Regulatory Decision Summary for Vabomere

This New Drug Submission (NDS) was submitted to obtain market authorization for Vabomere (meropenem and vaborbactam) for the treatment of bacterial infections in adults: with or without associated bacteremia, complicated urinary tract infections including pyelonephritis; complicated intra-abdominal infection; and hospital acquired pneumonia, including ventilator associated pneumonia; and infections due to gram-negative organisms in adults with limited treatment options.

On April 18, 2024, Health Canada communicated a Notice of Deficiency (NOD) to the Sponsor as the Sponsor had inadvertently submitted the interim report on Study 506 which included 39 patients and was released in 2016, rather than submitting the final report on all 77 patients, released in 2017. The Sponsor’s NOD response provided the final report on Study 506.

The Canadian regulatory decision on the review of Vabomere was based on a critical assessment of the data package submitted to Health Canada. The foreign reviews completed by the United States Food and Drug Administration (FDA) and the European Medicines Agency (EMA) were used as additional references.

Vabomere is a combination of meropenem, a carbapenem antibiotic, with vaborbactam, a β-lactamase inhibitor of carbapenemase inactivation of meropenem, by Klebsiella pneumonia carbapenemase (KPC) in particular. KPC often causes carbapenem resistance in Enterobacterales. Infections with carbapenem-resistant bacteria such as Carbapenem Resistant Enterobacterales (CRE) are rare but associated with high morbidity and mortality. Vabomere to treat carbapenem-resistant bacterial infections addresses an unmet medical need in Canada.

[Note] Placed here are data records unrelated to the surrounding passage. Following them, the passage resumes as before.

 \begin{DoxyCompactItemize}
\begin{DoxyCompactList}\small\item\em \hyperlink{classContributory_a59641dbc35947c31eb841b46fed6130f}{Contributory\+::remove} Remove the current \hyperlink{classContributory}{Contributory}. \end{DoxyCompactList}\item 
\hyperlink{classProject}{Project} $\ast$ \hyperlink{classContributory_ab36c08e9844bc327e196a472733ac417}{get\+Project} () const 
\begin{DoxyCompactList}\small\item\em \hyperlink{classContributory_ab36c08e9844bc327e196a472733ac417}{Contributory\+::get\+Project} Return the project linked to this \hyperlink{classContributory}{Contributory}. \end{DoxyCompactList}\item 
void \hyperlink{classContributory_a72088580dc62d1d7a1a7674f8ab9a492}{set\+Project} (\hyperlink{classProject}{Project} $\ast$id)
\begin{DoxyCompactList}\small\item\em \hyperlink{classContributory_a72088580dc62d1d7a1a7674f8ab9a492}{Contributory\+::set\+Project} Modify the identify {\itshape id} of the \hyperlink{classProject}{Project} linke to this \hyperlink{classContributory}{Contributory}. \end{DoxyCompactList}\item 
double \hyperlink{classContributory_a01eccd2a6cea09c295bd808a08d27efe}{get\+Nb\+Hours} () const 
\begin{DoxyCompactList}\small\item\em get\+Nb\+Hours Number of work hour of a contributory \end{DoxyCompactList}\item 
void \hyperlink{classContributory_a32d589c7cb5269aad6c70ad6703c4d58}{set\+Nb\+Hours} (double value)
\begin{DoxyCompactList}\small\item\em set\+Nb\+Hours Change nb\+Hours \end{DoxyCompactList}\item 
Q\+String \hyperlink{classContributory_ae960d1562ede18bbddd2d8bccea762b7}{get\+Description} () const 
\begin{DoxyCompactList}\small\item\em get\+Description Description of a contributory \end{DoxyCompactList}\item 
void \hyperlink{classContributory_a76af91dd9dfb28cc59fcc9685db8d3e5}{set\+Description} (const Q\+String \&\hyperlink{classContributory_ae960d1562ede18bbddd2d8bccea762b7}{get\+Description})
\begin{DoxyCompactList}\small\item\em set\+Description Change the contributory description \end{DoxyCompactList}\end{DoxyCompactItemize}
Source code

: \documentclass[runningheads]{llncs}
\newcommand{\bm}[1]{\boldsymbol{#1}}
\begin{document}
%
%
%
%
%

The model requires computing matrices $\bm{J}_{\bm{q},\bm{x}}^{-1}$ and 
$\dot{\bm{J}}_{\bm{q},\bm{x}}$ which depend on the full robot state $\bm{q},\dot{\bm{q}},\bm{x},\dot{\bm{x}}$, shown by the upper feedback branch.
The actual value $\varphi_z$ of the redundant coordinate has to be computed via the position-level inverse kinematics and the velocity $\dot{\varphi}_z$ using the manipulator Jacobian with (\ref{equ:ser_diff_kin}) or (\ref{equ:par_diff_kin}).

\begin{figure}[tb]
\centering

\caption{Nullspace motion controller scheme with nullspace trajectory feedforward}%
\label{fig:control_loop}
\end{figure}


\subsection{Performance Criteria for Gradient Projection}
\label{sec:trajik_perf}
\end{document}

The Sponsor submitted data from two pivotal phase 3 clinical trials (Study 505 and 506) to support the efficacy and safety of Vabomere for two indications:

• complicated urinary tract infection (cUTI) and acute pyelonephritis (AP) (Study 505), and

• infections caused by KPC-Producing CRE, including cUTI/AP, complicated intra-abdominal infection (cIAI), hospital acquired pneumonia (HAP), including ventilator associated pneumonia (VAP), and bacteremia (Study 506).

However, following review, the primary evidence that supported the efficacy and safety of Vabomere for the recommended indication was from the phase 3 randomized controlled trial Study 506 in adults with known or suspected serious infections with CRE.

Study 505, a multicenter, randomized, double-blind, double-dummy, non-inferiority trial, compared the efficacy and safety of Vabomere (meropenem 2 g-vaborbactam 2 g) to piperacillin-tazobactam (piperacillin 4 g/tazobactam 0.5 g) every 8 hours in 545 adults with cUTI and AP. After ≥ 15 intravenous (IV) study drug doses, patients could be switched to oral levofloxacin. One co-primary efficacy endpoint was overall success (clinical cure or improvement and microbiologic eradication) at the end of IV treatment in microbiological modified intention-to-treat (m-MITT) patients (who had received study drug and had a baseline uropathogen). The other was microbial eradication at test of cure (TOC, 1 week after IV treatment), in m-MITT and microbially evaluable (ME) patients (the ME population included m-MITT patients without key violations of inclusion/exclusion criteria). 1.6% of Vabomere-treated infections were meropenem-resistant, and 0.5% had KPC-producing CRE. 59% of MITT patients had pyelonephritis and 40% cUTI; 66% were female. The mean age was 54 years.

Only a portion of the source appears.